▸ WHAT YOU HAVE TO DO: Respond with nothing but the number of lines in this data that include the word "master".

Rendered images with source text
··········

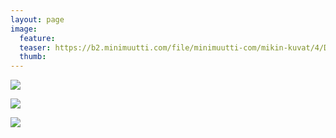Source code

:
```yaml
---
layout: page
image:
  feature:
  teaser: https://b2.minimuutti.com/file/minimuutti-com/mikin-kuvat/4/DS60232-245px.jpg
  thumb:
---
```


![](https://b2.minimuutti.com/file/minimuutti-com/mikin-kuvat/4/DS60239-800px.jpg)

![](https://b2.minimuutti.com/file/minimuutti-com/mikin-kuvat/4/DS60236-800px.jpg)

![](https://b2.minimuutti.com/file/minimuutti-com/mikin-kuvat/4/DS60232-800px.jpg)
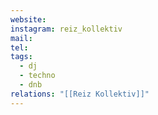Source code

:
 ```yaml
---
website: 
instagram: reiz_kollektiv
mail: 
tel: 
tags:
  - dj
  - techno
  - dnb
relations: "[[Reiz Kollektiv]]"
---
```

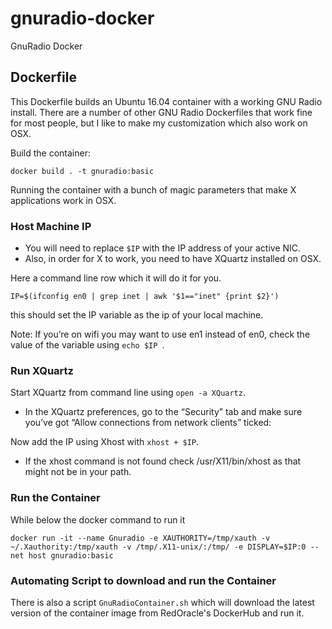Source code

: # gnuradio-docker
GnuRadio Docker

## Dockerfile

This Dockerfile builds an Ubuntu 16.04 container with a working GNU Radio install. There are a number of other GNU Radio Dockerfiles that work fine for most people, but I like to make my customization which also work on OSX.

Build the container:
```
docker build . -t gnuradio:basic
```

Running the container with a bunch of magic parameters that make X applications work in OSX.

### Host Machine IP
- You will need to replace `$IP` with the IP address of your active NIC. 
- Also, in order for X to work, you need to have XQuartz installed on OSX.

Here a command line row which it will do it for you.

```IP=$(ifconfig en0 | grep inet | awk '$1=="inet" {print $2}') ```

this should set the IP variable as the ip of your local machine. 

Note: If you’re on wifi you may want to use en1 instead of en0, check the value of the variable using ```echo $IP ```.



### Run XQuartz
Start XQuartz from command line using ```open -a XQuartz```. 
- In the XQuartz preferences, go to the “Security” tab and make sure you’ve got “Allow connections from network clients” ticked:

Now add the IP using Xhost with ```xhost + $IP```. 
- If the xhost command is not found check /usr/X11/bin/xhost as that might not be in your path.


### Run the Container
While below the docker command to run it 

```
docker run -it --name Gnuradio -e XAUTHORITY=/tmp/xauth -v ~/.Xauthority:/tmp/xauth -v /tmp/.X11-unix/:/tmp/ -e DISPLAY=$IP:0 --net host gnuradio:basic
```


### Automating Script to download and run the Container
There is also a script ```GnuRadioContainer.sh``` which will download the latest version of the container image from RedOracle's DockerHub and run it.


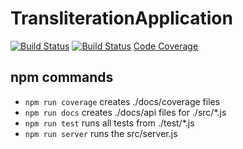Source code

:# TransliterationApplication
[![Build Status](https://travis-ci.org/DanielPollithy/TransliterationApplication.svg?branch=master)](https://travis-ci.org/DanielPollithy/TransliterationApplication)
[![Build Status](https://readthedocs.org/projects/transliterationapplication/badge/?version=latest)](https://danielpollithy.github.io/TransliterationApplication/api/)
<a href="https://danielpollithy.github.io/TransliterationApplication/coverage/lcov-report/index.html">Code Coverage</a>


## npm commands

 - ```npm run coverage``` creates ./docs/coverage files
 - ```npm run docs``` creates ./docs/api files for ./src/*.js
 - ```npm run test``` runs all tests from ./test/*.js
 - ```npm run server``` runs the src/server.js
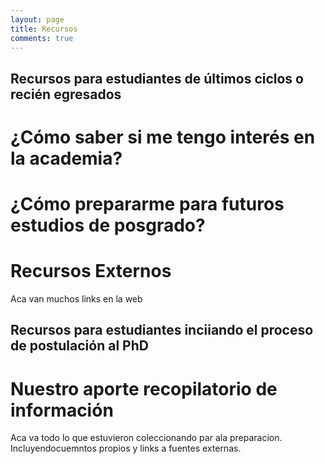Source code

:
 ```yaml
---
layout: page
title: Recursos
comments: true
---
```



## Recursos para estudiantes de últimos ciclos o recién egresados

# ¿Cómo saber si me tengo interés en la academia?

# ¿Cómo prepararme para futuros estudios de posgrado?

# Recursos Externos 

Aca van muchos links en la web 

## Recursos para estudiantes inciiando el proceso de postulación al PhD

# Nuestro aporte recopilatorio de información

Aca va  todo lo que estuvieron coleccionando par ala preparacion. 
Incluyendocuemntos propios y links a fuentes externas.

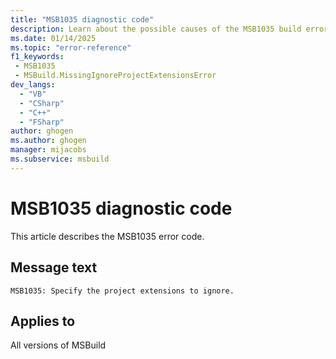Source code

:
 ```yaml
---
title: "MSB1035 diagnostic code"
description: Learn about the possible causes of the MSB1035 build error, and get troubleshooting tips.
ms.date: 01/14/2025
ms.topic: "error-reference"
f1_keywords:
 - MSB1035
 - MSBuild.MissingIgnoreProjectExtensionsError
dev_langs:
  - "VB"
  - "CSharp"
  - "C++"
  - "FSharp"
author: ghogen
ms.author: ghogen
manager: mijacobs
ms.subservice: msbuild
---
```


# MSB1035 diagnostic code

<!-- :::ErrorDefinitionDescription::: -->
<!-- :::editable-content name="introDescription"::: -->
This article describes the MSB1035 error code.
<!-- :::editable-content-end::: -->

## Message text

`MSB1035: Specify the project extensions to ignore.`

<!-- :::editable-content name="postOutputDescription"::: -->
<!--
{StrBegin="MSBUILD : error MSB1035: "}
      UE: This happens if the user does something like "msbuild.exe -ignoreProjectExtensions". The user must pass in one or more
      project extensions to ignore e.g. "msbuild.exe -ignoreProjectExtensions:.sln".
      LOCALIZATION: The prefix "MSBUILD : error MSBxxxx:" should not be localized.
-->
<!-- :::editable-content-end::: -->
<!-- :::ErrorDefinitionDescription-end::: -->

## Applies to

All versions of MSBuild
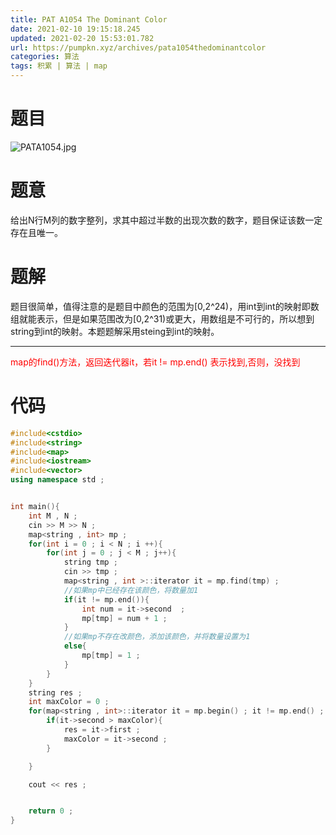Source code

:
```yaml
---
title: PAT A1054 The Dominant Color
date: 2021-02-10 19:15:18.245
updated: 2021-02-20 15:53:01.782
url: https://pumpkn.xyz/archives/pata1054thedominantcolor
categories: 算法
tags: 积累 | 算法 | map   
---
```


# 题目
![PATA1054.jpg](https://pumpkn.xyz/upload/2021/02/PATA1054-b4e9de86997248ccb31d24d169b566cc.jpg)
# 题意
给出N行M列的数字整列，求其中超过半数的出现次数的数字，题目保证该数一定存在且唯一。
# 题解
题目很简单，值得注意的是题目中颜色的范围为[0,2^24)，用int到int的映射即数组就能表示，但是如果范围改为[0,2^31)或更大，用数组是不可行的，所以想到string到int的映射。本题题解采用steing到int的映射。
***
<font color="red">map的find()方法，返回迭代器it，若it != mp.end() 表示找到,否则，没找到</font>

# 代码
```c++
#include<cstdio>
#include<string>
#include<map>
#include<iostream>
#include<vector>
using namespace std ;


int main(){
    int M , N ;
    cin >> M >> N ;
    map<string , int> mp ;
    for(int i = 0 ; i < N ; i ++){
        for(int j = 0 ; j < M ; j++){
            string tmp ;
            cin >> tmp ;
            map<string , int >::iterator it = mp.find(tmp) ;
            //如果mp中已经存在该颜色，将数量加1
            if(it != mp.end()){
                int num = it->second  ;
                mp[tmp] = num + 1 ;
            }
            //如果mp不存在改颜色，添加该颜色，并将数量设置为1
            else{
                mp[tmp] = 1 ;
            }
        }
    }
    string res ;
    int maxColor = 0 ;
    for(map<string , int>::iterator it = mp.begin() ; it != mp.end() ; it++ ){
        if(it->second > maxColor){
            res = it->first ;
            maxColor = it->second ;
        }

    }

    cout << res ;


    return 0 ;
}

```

··········

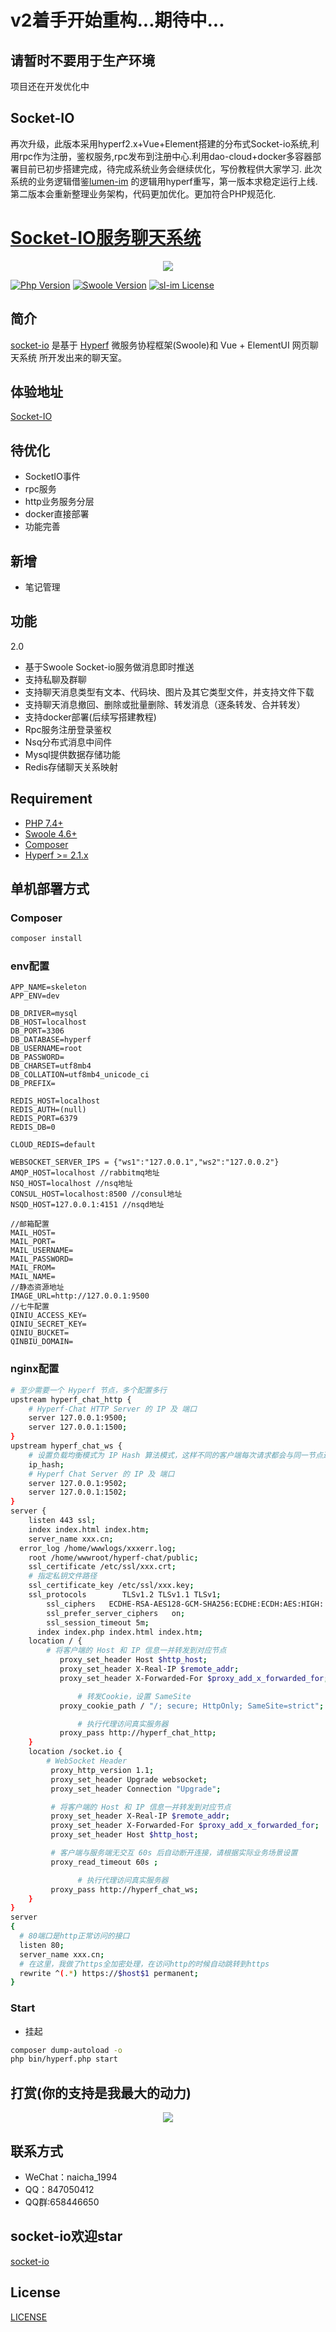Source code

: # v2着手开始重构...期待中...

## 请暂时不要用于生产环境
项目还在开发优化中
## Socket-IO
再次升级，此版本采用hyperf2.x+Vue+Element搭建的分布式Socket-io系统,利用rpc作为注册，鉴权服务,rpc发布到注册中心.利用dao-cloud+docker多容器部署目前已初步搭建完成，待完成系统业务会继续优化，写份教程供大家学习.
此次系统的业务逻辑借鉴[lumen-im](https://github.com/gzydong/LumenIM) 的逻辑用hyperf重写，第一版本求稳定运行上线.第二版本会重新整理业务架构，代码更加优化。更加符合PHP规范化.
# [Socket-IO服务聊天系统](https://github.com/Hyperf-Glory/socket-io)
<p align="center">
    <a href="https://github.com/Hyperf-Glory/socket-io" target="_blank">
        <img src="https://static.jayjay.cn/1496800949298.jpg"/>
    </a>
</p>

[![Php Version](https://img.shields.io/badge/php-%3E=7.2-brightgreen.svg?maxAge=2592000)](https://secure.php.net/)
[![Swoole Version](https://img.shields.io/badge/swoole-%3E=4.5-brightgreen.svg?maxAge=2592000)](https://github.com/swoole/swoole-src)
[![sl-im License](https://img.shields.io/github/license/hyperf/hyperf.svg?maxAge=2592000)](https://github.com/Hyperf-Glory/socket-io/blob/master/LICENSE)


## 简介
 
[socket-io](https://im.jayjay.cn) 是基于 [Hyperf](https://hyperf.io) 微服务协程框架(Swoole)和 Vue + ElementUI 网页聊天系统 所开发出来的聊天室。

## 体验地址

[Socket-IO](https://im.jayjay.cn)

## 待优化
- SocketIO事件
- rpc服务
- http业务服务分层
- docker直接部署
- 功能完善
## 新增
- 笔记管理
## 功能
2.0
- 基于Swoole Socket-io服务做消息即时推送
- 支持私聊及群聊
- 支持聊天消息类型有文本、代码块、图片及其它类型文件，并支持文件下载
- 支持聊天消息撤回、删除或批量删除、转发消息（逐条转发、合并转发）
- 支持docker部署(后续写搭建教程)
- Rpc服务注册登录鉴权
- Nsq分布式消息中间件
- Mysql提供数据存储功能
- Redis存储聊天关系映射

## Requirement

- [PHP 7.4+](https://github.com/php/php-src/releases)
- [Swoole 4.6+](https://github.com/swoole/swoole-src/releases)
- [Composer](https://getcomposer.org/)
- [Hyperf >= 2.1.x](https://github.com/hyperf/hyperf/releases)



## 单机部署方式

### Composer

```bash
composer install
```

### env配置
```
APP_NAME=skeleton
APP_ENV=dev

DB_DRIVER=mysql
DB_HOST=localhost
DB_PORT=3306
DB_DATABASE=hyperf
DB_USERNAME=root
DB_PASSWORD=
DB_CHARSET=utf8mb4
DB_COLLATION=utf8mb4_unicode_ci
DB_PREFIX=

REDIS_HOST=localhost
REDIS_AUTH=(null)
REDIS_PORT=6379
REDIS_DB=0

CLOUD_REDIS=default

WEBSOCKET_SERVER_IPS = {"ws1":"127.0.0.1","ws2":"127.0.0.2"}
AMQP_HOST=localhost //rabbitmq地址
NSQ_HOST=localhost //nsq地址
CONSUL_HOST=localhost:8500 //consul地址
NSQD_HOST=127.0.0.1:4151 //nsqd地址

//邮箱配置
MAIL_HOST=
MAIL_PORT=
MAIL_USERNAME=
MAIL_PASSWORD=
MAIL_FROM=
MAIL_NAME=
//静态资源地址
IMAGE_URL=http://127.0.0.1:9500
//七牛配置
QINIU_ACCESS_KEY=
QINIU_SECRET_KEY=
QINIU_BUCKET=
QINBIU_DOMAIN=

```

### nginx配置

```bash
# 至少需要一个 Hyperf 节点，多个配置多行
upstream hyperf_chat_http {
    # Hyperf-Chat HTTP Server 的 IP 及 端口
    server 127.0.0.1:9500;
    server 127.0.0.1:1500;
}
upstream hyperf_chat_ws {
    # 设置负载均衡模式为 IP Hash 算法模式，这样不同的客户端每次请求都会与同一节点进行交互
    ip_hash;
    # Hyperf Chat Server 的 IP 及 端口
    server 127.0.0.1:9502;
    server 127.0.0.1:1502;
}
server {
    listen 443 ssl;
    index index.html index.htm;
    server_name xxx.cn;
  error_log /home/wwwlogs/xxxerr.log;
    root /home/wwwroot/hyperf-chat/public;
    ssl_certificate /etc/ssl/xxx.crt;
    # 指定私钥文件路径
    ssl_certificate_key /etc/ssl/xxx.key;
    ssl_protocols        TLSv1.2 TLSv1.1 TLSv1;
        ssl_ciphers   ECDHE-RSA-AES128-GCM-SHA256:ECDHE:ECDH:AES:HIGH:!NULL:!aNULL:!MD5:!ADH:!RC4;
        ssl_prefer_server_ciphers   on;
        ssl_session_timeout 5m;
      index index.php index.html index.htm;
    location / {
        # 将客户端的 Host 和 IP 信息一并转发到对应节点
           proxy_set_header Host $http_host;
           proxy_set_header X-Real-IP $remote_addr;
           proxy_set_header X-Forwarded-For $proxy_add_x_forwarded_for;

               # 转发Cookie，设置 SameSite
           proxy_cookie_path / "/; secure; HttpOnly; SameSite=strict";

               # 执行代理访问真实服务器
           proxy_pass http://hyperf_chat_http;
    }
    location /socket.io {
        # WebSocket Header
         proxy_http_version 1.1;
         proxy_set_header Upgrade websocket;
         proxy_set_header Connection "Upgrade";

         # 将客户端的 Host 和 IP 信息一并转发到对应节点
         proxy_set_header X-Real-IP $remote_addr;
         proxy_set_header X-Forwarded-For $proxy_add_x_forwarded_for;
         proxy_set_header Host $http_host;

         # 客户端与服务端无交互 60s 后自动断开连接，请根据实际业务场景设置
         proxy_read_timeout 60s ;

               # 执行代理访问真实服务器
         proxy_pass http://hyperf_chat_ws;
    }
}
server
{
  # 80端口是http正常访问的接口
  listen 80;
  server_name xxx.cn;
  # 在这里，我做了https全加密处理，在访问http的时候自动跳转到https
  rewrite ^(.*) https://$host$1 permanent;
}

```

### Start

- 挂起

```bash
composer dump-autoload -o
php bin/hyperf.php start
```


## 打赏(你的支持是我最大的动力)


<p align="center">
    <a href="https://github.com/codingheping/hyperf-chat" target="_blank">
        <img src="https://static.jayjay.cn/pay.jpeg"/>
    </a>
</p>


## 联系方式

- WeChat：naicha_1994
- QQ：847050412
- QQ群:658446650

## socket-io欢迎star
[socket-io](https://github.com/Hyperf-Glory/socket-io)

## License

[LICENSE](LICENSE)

··········

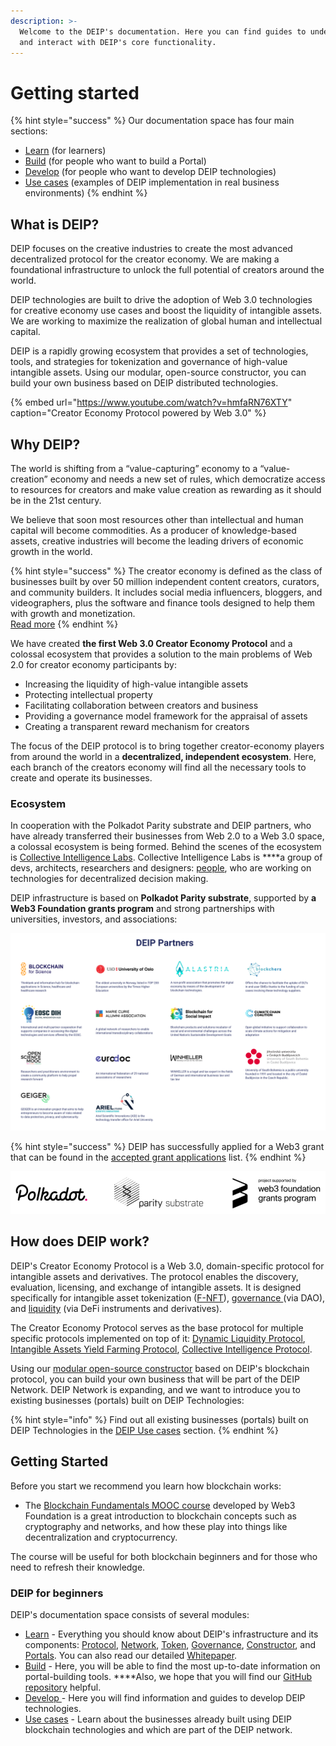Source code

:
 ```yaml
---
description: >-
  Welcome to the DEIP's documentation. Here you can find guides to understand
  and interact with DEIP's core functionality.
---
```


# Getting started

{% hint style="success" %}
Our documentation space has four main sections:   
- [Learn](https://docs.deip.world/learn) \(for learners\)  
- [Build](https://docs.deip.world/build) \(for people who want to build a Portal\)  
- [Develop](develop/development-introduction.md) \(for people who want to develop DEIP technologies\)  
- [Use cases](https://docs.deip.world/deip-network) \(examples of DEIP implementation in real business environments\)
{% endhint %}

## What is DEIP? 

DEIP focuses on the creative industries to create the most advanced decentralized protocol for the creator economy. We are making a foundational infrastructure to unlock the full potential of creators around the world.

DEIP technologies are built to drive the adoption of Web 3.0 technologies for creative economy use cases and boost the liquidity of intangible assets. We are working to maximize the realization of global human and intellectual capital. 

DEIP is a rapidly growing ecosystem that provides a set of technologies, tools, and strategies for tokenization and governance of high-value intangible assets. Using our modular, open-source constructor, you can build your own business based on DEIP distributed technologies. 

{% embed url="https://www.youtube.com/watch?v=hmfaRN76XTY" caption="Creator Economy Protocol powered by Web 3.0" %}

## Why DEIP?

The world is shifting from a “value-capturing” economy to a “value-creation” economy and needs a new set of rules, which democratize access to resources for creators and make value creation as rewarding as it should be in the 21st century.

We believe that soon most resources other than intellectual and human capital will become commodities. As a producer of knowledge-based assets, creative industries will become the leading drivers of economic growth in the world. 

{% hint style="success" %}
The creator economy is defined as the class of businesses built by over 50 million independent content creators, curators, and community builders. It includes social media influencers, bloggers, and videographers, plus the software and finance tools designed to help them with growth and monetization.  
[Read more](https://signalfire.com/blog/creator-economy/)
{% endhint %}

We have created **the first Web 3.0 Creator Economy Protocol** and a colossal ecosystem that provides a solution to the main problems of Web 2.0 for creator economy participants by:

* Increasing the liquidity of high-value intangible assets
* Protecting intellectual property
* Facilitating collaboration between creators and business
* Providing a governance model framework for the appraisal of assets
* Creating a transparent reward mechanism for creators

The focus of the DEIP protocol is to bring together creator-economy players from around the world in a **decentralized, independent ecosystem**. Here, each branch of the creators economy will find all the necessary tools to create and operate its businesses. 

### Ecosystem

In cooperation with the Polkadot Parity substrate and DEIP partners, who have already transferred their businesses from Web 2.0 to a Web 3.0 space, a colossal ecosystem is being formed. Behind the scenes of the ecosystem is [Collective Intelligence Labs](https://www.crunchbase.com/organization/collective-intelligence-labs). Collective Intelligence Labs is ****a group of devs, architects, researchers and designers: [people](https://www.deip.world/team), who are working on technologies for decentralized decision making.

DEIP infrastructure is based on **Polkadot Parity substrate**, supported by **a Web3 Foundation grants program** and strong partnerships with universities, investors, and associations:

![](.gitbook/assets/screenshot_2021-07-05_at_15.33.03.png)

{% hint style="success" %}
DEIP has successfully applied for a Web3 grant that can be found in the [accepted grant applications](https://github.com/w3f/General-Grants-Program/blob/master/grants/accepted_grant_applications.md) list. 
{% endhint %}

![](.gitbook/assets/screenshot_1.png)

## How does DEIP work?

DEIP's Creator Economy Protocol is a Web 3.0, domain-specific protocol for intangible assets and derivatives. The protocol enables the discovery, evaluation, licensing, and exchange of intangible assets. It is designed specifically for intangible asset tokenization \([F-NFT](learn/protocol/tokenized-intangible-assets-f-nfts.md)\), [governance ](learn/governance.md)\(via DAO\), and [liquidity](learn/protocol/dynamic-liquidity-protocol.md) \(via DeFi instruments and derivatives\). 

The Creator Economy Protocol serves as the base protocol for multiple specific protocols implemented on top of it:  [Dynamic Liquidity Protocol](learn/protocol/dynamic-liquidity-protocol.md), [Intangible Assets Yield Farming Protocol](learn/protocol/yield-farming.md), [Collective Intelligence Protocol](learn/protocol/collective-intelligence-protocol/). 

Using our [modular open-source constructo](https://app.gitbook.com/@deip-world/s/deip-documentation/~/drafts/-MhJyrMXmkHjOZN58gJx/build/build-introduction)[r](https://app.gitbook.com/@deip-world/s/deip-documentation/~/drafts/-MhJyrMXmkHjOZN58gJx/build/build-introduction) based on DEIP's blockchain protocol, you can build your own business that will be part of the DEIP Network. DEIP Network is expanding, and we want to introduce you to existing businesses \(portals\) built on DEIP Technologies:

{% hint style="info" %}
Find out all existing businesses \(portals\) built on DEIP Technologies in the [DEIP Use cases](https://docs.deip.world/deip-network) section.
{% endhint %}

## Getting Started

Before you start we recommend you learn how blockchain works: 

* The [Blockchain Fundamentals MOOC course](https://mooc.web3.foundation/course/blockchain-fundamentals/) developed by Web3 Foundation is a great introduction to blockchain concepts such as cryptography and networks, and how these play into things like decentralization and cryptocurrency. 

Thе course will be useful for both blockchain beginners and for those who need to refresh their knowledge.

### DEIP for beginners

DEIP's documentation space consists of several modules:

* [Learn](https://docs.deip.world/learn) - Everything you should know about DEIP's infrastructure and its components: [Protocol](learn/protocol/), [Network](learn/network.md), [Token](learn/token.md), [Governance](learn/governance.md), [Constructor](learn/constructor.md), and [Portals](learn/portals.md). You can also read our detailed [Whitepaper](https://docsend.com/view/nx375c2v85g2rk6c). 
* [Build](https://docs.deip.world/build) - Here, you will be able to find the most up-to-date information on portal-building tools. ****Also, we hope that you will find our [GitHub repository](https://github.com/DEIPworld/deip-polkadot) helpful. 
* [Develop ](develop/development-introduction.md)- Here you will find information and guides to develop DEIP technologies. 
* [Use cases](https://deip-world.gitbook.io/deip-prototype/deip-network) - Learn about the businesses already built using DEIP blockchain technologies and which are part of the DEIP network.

··········

▸ RESULT BELOW: 3